-- Problem --
The line containing "[20.000, 22.500) = 4" and every line after it through the end of the records: return those exactly, and nothing more.
* * * * * * * * *
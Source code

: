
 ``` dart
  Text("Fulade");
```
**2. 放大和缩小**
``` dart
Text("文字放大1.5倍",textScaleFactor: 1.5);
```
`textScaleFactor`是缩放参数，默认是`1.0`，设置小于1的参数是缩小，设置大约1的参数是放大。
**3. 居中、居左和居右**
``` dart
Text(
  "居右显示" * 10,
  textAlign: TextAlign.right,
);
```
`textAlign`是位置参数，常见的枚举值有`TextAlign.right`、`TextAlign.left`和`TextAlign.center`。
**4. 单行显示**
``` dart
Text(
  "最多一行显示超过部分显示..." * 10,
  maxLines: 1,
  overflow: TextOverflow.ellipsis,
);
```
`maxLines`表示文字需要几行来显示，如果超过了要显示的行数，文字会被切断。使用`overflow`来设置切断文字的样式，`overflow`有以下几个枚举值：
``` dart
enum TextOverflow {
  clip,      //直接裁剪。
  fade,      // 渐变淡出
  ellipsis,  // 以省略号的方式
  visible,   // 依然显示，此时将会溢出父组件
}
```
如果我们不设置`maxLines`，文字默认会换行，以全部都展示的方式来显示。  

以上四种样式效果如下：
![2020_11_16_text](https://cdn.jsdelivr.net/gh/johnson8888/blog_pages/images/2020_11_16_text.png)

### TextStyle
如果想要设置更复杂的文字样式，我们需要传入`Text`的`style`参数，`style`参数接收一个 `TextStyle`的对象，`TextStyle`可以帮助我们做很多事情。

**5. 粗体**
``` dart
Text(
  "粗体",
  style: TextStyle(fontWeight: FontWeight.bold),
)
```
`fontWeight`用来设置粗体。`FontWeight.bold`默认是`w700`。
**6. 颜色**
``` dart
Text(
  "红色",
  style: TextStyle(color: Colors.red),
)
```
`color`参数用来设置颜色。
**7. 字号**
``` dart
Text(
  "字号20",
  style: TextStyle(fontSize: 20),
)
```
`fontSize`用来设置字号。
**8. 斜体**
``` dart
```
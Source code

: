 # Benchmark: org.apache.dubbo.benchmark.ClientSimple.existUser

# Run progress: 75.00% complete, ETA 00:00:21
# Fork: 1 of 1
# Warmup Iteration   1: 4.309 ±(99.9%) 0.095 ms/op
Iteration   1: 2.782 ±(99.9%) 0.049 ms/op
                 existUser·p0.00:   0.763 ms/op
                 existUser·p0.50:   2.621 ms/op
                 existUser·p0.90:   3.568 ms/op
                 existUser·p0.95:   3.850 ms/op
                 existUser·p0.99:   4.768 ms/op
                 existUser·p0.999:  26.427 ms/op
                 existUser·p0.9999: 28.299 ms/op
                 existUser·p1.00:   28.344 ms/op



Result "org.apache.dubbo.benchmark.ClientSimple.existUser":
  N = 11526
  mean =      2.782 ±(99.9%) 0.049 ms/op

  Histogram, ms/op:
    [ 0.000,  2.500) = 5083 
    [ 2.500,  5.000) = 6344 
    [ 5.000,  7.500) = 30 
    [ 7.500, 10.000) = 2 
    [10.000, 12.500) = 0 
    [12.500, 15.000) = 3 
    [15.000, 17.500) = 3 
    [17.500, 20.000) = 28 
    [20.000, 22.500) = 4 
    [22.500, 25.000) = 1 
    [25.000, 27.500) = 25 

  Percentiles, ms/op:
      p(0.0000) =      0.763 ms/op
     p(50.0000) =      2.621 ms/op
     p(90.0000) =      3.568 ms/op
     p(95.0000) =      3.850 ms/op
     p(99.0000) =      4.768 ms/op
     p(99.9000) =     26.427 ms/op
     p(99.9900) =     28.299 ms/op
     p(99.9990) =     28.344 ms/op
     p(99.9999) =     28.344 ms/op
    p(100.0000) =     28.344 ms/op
* * * * * * * * *
-- Your response --
    [20.000, 22.500) = 4 
    [22.500, 25.000) = 1 
    [25.000, 27.500) = 25 

  Percentiles, ms/op:
      p(0.0000) =      0.763 ms/op
     p(50.0000) =      2.621 ms/op
     p(90.0000) =      3.568 ms/op
     p(95.0000) =      3.850 ms/op
     p(99.0000) =      4.768 ms/op
     p(99.9000) =     26.427 ms/op
     p(99.9900) =     28.299 ms/op
     p(99.9990) =     28.344 ms/op
     p(99.9999) =     28.344 ms/op
    p(100.0000) =     28.344 ms/op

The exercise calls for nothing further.